Clark Berger gets almost misty-eyed as he reviews his first foray into the bullion market last August, after he had lost confidence in the banking system.
I love gold, said the 48-year-old flamenco guitarist outside a cafe near his West Hampstead home, recalling a series of decisions that led him to invest thousands buying gold through an online platform. It's beautiful, isn't it?
A former antiques dealer, Berger was at the fore of what has emerged as a sizeable herd of private investors worldwide buying gold in various forms. In eight months he estimates his original 39,400 pound ($60,300) investment has risen to more than 52,500 pounds -- a return of nearly 35 percent.
If I'd put it in the stock market, I could have lost the lot. If I'd put it in a bank, it could have gone bankrupt. If I'd stuck it under my mattress, I could have been robbed and had nothing left, he said.
But with gold prices having already surged so far, financial professionals aren't sure continued gains are feasible.
Spot gold prices jumped 14 percent in the week after Lehman Brothers filed for bankruptcy protection last September, and tumbling stocks and fears over the stability of the financial sector fuelled a sharp run to an 11-month peak above $1,000 an ounce in February.
Gold is currently trading just above $900 an ounce -- well below its recent highs, but still historically strong.
You have to be a bit careful with gold, because the price is pretty high, said Jason Walker, senior manager with financial advisory firm AWD Chase de Vere.
Worries about bank stability and volatility in other assets have driven more small investors into gold but its popularity is also due to the simplicity with which bullion can now be bought and sold, he said.
People can buy coins and bars in person, over the phone, online through sites such as BullionVault.com which Berger used, or through the post from companies like ATS Bullion, Baird & Co and Gold & Silver Investments.
Professional investors have switched to gold in the form of futures, bullion bars, and, increasingly, bullion-backed exchange-traded funds.
Walker says that while clients' interest in gold jumped as the financial downturn bit, headlines suggesting the downturn may be slowing make heavy investment in bullion at this stage more risky, especially as other assets, from equities to property, are relatively cheap.
But if gold may be threatened by revived appetites for nominally riskier assets like stocks and shares, support may come from another source -- inflation.
Analysts say fears are now rising that the quantitative easing measures put in place by authorities around the world, as well as record-low interest rates in countries including the United States, could cause a spike in inflation if a recovery gets underway.
Gold has historically been judged a good hedge against rising inflation, as it tends to hold its value at a time when paper money becomes devalued.

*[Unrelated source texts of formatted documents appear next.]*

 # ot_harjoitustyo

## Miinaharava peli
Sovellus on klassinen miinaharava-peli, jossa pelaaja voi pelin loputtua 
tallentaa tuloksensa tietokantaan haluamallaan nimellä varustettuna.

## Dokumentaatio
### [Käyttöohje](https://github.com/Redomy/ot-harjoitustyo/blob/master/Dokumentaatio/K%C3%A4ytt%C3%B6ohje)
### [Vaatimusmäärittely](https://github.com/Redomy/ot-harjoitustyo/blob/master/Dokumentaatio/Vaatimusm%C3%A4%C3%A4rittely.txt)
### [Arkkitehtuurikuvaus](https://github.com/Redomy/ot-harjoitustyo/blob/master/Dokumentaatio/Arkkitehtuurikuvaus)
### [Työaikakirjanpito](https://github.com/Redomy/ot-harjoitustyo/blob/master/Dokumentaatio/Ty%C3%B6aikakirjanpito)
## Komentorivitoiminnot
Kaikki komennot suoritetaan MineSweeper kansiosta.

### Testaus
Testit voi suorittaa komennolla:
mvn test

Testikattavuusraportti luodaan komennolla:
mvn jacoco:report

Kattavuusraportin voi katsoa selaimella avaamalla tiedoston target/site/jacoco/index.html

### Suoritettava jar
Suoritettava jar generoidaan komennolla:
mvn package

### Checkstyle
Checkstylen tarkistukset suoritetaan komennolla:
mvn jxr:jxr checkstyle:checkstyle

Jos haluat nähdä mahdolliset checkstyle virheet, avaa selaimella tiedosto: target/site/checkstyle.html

If expectations that the economy is beginning to recover take root, we may see a shift in the forces driving gold trading away from safe-haven buying and towards inflationary expectations, said James Steel, a precious metals analyst at HSBC, in a note to clients.
Only when central banks turn hawkish would the bears win the ground on gold, in his view: Gold prices are unlikely to substantially retreat until investors are assured that the Federal Reserve and other central banks will be able and willing to combat inflation, should it increase, once a recovery takes hold.

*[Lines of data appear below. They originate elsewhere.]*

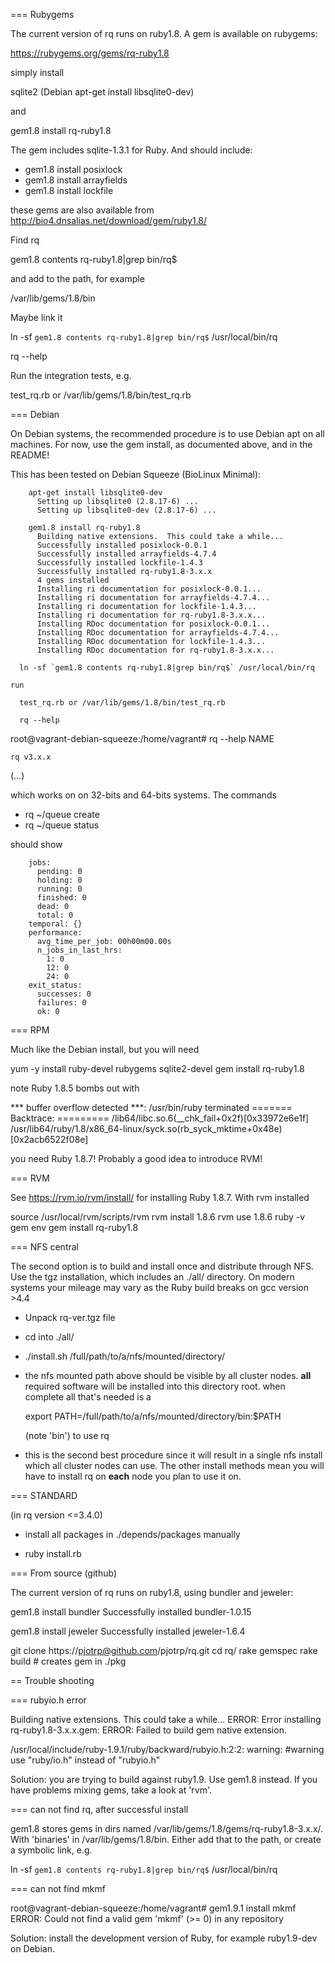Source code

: === Rubygems

The current version of rq runs on ruby1.8. A gem is available on rubygems:

  https://rubygems.org/gems/rq-ruby1.8

simply install 

  sqlite2 (Debian apt-get install libsqlite0-dev)

and

  gem1.8 install rq-ruby1.8

The gem includes sqlite-1.3.1 for Ruby. And should include:

  - gem1.8 install posixlock
  - gem1.8 install arrayfields
  - gem1.8 install lockfile

  these gems are also available from http://bio4.dnsalias.net/download/gem/ruby1.8/

Find rq

  gem1.8 contents rq-ruby1.8|grep bin/rq$

and add to the path, for example 

  /var/lib/gems/1.8/bin 
  
Maybe link it

  ln -sf `gem1.8 contents rq-ruby1.8|grep bin/rq$` /usr/local/bin/rq

  rq --help

Run the integration tests, e.g.

  test_rq.rb or /var/lib/gems/1.8/bin/test_rq.rb 

=== Debian

On Debian systems, the recommended procedure is to use Debian apt on all 
machines. For now, use the gem install, as documented above, and in the README!

This has been tested on Debian Squeeze (BioLinux Minimal):

        apt-get install libsqlite0-dev
          Setting up libsqlite0 (2.8.17-6) ...
          Setting up libsqlite0-dev (2.8.17-6) ...

        gem1.8 install rq-ruby1.8
          Building native extensions.  This could take a while...
          Successfully installed posixlock-0.0.1
          Successfully installed arrayfields-4.7.4
          Successfully installed lockfile-1.4.3
          Successfully installed rq-ruby1.8-3.x.x
          4 gems installed
          Installing ri documentation for posixlock-0.0.1...
          Installing ri documentation for arrayfields-4.7.4...
          Installing ri documentation for lockfile-1.4.3...
          Installing ri documentation for rq-ruby1.8-3.x.x...
          Installing RDoc documentation for posixlock-0.0.1...
          Installing RDoc documentation for arrayfields-4.7.4...
          Installing RDoc documentation for lockfile-1.4.3...
          Installing RDoc documentation for rq-ruby1.8-3.x.x...

      ln -sf `gem1.8 contents rq-ruby1.8|grep bin/rq$` /usr/local/bin/rq

    run

      test_rq.rb or /var/lib/gems/1.8/bin/test_rq.rb 

      rq --help

root@vagrant-debian-squeeze:/home/vagrant# rq --help
  NAME

    rq v3.x.x

(...)

which works on on 32-bits and 64-bits systems. The commands

  * rq ~/queue create
  * rq ~/queue status

should show

        jobs: 
          pending: 0
          holding: 0
          running: 0
          finished: 0
          dead: 0
          total: 0
        temporal: {}
        performance: 
          avg_time_per_job: 00h00m00.00s
          n_jobs_in_last_hrs: 
            1: 0
            12: 0
            24: 0
        exit_status: 
          successes: 0
          failures: 0
          ok: 0

=== RPM

Much like the Debian install, but you will need

  yum -y install ruby-devel rubygems sqlite2-devel
  gem install rq-ruby1.8

note Ruby 1.8.5 bombs out with 

  *** buffer overflow detected ***: /usr/bin/ruby terminated
  ======= Backtrace: =========
  /lib64/libc.so.6(__chk_fail+0x2f)[0x33972e6e1f]
  /usr/lib64/ruby/1.8/x86_64-linux/syck.so(rb_syck_mktime+0x48e)[0x2acb6522f08e]

you need Ruby 1.8.7! Probably a good idea to introduce RVM!

=== RVM

See https://rvm.io/rvm/install/ for installing Ruby 1.8.7. With rvm installed

  source /usr/local/rvm/scripts/rvm
  rvm install 1.8.6
  rvm use 1.8.6
  ruby -v
  gem env
  gem install rq-ruby1.8



=== NFS central

The second option is to build and install once and distribute through
NFS. Use the tgz installation, which includes an ./all/ directory. On 
modern systems your mileage may vary as the Ruby build breaks on gcc 
version >4.4

  * Unpack rq-ver.tgz file
  
  * cd into ./all/

  * ./install.sh /full/path/to/a/nfs/mounted/directory/

  * the nfs mounted path above should be visible by all cluster nodes.
    __all__ required software will be installed into this directory root. when
    complete all that's needed is a

      export PATH=/full/path/to/a/nfs/mounted/directory/bin:$PATH

    (note 'bin') to use rq

  * this is the second best procedure since it will result in a single nfs
    install which all cluster nodes can use. The other install methods mean
    you will have to install rq on __each__ node you plan to use it on.

=== STANDARD

(in rq version <=3.4.0)

  * install all packages in ./depends/packages manually

  * ruby install.rb

=== From source (github)

The current version of rq runs on ruby1.8, using bundler and jeweler:

  gem1.8 install bundler
  Successfully installed bundler-1.0.15

  gem1.8 install jeweler
  Successfully installed jeweler-1.6.4
 
  git clone https://pjotrp@github.com/pjotrp/rq.git
  cd rq/
  rake gemspec
  rake build  # creates gem in ./pkg

== Trouble shooting

=== rubyio.h error

Building native extensions.  This could take a while...
ERROR:  Error installing rq-ruby1.8-3.x.x.gem:
        ERROR: Failed to build gem native extension.

/usr/local/include/ruby-1.9.1/ruby/backward/rubyio.h:2:2: warning: #warning use "ruby/io.h" instead of "rubyio.h"

Solution: you are trying to build against ruby1.9. Use gem1.8 instead. If you 
have problems mixing gems, take a look at 'rvm'.

=== can not find rq, after successful install

gem1.8 stores gems in dirs named /var/lib/gems/1.8/gems/rq-ruby1.8-3.x.x/. With
'binaries' in /var/lib/gems/1.8/bin. Either add that to the path, or 
create a symbolic link, e.g.

  ln -sf `gem1.8 contents rq-ruby1.8|grep bin/rq$` /usr/local/bin/rq

=== can not find mkmf

root@vagrant-debian-squeeze:/home/vagrant# gem1.9.1 install mkmf
ERROR:  Could not find a valid gem 'mkmf' (>= 0) in any repository

Solution: install the development version of Ruby, for example ruby1.9-dev
on Debian.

Dealers in coins and bars say demand, although lower than at the peak of the credit crisis, is holding firm.
We have certainly seen an enormous rise in private individuals purchasing over the last couple of years, most of them looking for some kind of safeguard for their money, said Sandra Conway, chief executive of ATS Bullion, one of Britain's largest sellers of gold coins and bars.
Client demands range upwards from those seeking half a sovereign as a gift: gold bars range in size from 10 grams to one kilogram. Investment gold is also exempt from value-added tax in Britain, Conway said.

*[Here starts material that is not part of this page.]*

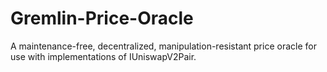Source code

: # Gremlin-Price-Oracle
A maintenance-free, decentralized, manipulation-resistant price oracle for use with implementations of IUniswapV2Pair.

These products do cost more than the value of the gold itself. The smaller or scarcer the item the fatter the premium to spot gold: for ATS' one-ounce Krugerrand coins the premium is currently around 12 percent, up from about 5 percent a year ago. Investors also have to pay insurance and storage costs.
Besides physical gold, products such as exchange traded funds (ETFs) offer exposure to the gold price without having to store the stuff. The Web site Berger used stores his gold and allows him to trade it online.
Gold ETFs issue securities which are traded on a stock exchange, backed by physical bullion that is held by an independent custodian. In theory, if the ETF issuer were to fail, the buyer can still redeem the gold from the custodian.
London-based ETF Securities operates three gold-backed ETFs, the largest of which, Gold Bullion Securities, has holdings of around 4.3 million ounces as of mid-May, according to its Web site.
A small but significant proportion of its investors are from the retail side. A much wider range of investors are getting involved with gold now than ever before, said the company's head of research Nicholas Brooks.
Investors can buy the company's securities in volumes of as little as one share, although transactions must be carried out through a professional broker.
Trading gold can be risky: Berger says a few bad decisions over the months have cost him around 10,000 pounds. But he is not so enamoured of the metal he couldn't see himself selling. He plans to stay in the market until the end of the year, expecting another run higher over the summer before bullion weakens ahead of 2010.
Having done well in gold, he's now considering a move into the currency markets. I really enjoy the game, he said. I like gambling -- with the odds in my favour.